I use both . I keep a mixture of four or five different types of flake food in a tuppeware container and keep it in the fridge. When I am ready to feed it,I remove some and place it on a saucer or dish and let it sorta get to room temperature before feeding. I also feed frozen foods as well for same reasons as byron, both for variety, and cause a couple of my fish refuse pellets or flake. The only rub I have with freezedried is.. that if not kept in airtight container,,it can go bad too quickly. Course buying smaller containers would help as well in this regard, but I have six tanks and it works better for me to buy larger containers less often.


----------



## Lupin (Aug 2, 2006)

The food menu totally depends on the fish we are dealing with. Actually, let's take another example what makes food concerns matter a lot contrary to most people think. Fancy goldfish for instance, are predisposed to buoyancy issues due to their compressed organs as a result of selective breeding. I keep several goldfish myself focusing mostly on fancy types. Here you may find out the likes of ryukins, tikus pearlscales and anything else with an extremely round body will have very compressed GI (gastrointestinal) tract. You will find that hardly anyone keeping fancy goldfish who have a history of buoyancy issues, will ever touch flakes, floating foods and freeze-dried foods again.

The number one issue with the abovementioned foods is the air they add up when the fish ingests food from the surface. Air is also tightly compressed in freeze-dried stuffs which is another reason to avoid them. Aside from that, the flakes also expand rather slowly and perhaps more dangerously in the GI tract of the fish once the fish ingests the flakes as quickly as they are dropped.
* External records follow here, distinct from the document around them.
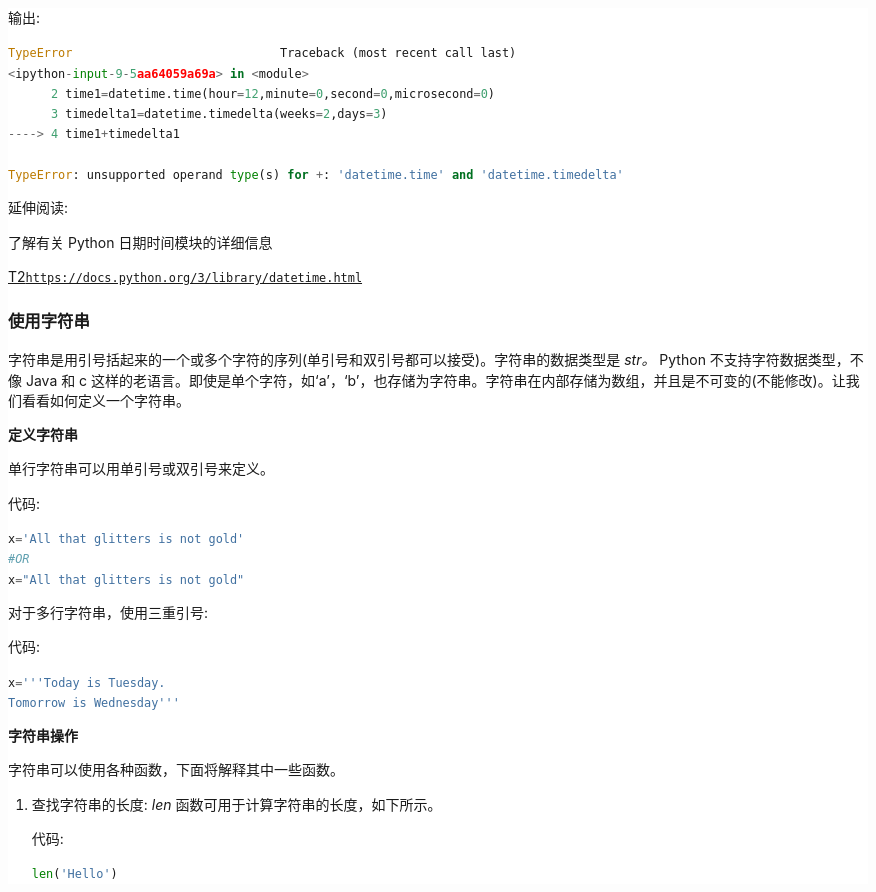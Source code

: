 输出:

```py
TypeError                             Traceback (most recent call last)
<ipython-input-9-5aa64059a69a> in <module>
      2 time1=datetime.time(hour=12,minute=0,second=0,microsecond=0)
      3 timedelta1=datetime.timedelta(weeks=2,days=3)
----> 4 time1+timedelta1

TypeError: unsupported operand type(s) for +: 'datetime.time' and 'datetime.timedelta'

```

延伸阅读:

了解有关 Python 日期时间模块的详细信息

[T2`https://docs.python.org/3/library/datetime.html`](https://docs.python.org/3/library/datetime.html)

### 使用字符串

字符串是用引号括起来的一个或多个字符的序列(单引号和双引号都可以接受)。字符串的数据类型是 *str。* Python 不支持字符数据类型，不像 Java 和 c 这样的老语言。即使是单个字符，如‘a’，‘b’，也存储为字符串。字符串在内部存储为数组，并且是不可变的(不能修改)。让我们看看如何定义一个字符串。

**定义字符串**

单行字符串可以用单引号或双引号来定义。

代码:

```py
x='All that glitters is not gold'
#OR
x="All that glitters is not gold"

```

对于多行字符串，使用三重引号:

代码:

```py
x='''Today is Tuesday.
Tomorrow is Wednesday'''

```

**字符串操作**

字符串可以使用各种函数，下面将解释其中一些函数。

1.  查找字符串的长度: *len* 函数可用于计算字符串的长度，如下所示。

    代码:

    ```py
    len('Hello')

    ```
Another reason why flakes are often avoided is the fact they needed to be presoaked to avoid adding the air. The downside of this is presoaking destroys the vitamins completely by leaching them out since vitamins are water soluble in themselves. It could be remedied by dipping in vitamin liquid supplements although not everyone tends to go with this method which makes pellets much more appealing to them. With vitamins also easily destroyed by exposure to light and air, flakes degrade quicker than pellets do.

I make gel foods for my goldfish. The gel foods consist of vegetable matter, multivitamins, calcium tablets, acidophilus, sardines/tuna/mackerel, Mazuri gel food powder, etc. Those are very nutritious selections although a few vegetables and fruits are often avoided due to high sugar and starch levels that may have detrimental effect to the fish.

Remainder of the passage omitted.